Brandi Willis Schreiber

Sensual, Southern Romance

"It is absurd the way I love this country."

O'Keeffe, with an expanse behind her.

Shortly after arriving in the endless openness that is West Texas, Georgia O'Keeffe wrote to her friend, Anita Pollitzer: "Anita - I am so glad I'm out here - I can't tell you how much I like it.  I like the plains - and I like the work - everything is so ridiculously new - and there is something about it that just makes you glad you're living here - so maybe there is something wrong with me that I am liking it so much." (1916)

Coming from the east coast, O'Keeffe was certainly struck by this jarring expanse, so much so that the Southwest became her enduring muse and subject in her later art, as well as her final home.  This is the first thing I love about Georgia O'Keeffe:  she found inspired newness and beauty in a place so desolate and lonely when I find it easy after living here many years to say, "I hate this drought and this wind and this land ... why do I live here?  There is nothing beautiful here!"

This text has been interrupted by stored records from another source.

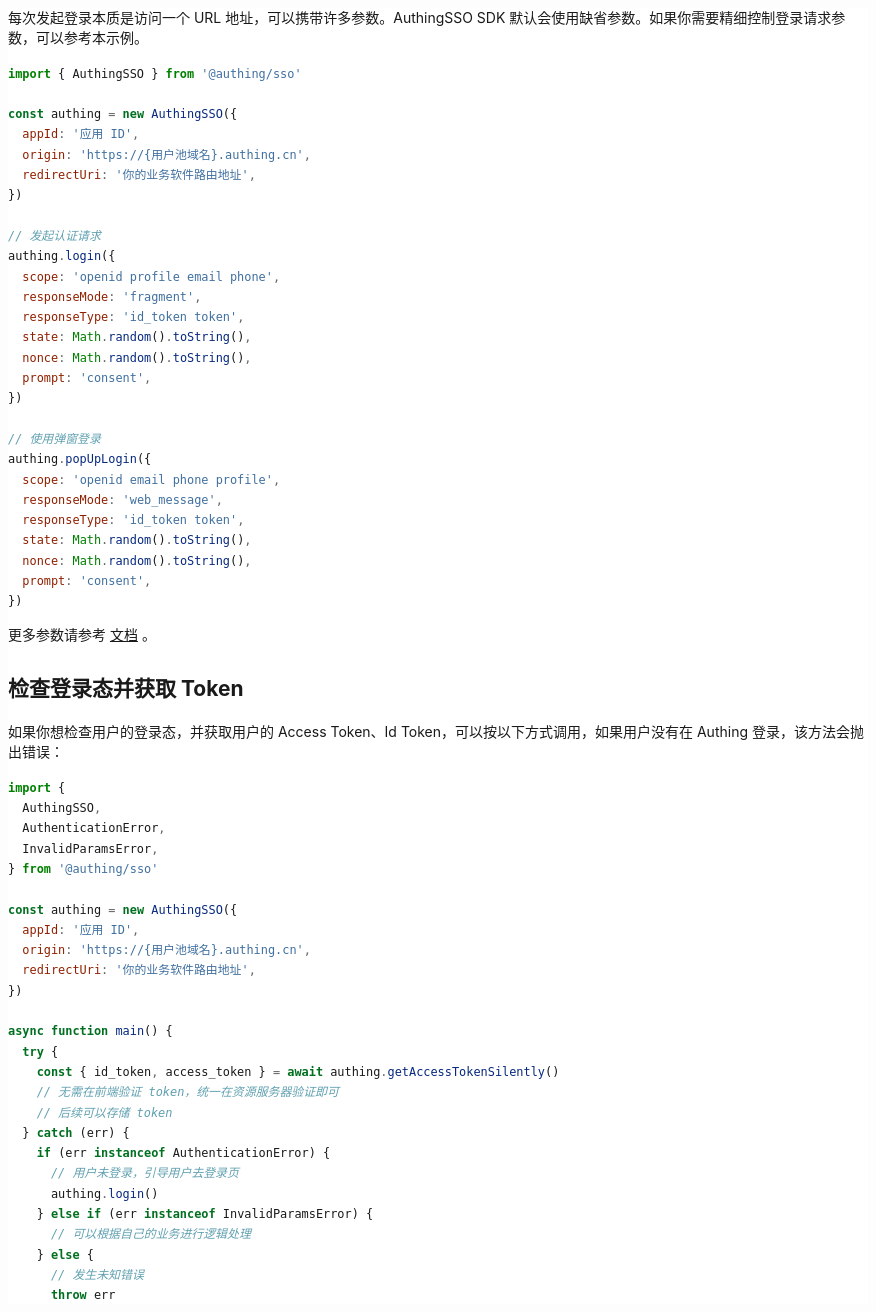 每次发起登录本质是访问一个 URL 地址，可以携带许多参数。AuthingSSO SDK 默认会使用缺省参数。如果你需要精细控制登录请求参数，可以参考本示例。

```js
import { AuthingSSO } from '@authing/sso'

const authing = new AuthingSSO({
  appId: '应用 ID',
  origin: 'https://{用户池域名}.authing.cn',
  redirectUri: '你的业务软件路由地址',
})

// 发起认证请求
authing.login({
  scope: 'openid profile email phone',
  responseMode: 'fragment',
  responseType: 'id_token token',
  state: Math.random().toString(),
  nonce: Math.random().toString(),
  prompt: 'consent',
})

// 使用弹窗登录
authing.popUpLogin({
  scope: 'openid email phone profile',
  responseMode: 'web_message',
  responseType: 'id_token token',
  state: Math.random().toString(),
  nonce: Math.random().toString(),
  prompt: 'consent',
})
```

更多参数请参考 [文档](/federation/oidc/authorization-code/?build-url=curl) 。

## 检查登录态并获取 Token

如果你想检查用户的登录态，并获取用户的 Access Token、Id Token，可以按以下方式调用，如果用户没有在 Authing 登录，该方法会抛出错误：

```js
import {
  AuthingSSO,
  AuthenticationError,
  InvalidParamsError,
} from '@authing/sso'

const authing = new AuthingSSO({
  appId: '应用 ID',
  origin: 'https://{用户池域名}.authing.cn',
  redirectUri: '你的业务软件路由地址',
})

async function main() {
  try {
    const { id_token, access_token } = await authing.getAccessTokenSilently()
    // 无需在前端验证 token，统一在资源服务器验证即可
    // 后续可以存储 token
  } catch (err) {
    if (err instanceof AuthenticationError) {
      // 用户未登录，引导用户去登录页
      authing.login()
    } else if (err instanceof InvalidParamsError) {
      // 可以根据自己的业务进行逻辑处理
    } else {
      // 发生未知错误
      throw err
```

I have always been drawn to the pastoral - that idealized, romantic perspective of place.  Green places, especially.  However, circumstance keeps me in West Texas, and I make the most of it.  This is my "desert pastoral:"  an attempt to find the peaceful, idyllic way of life (a pastoral) in a landscape that appears to be entirely unforgiving and lifeless.  I believe such a contradiction exists here, as I see a very beautiful landscape, full of vibrant and hardy living things and people who exhibit a simple way of life.  I try to keep in mind O'Keeffe's wonder of this land when I feel overwhelmed by its severity.  It is not hard for me to find beauty here when I look for it.  I hope you find your own pastoral, as well.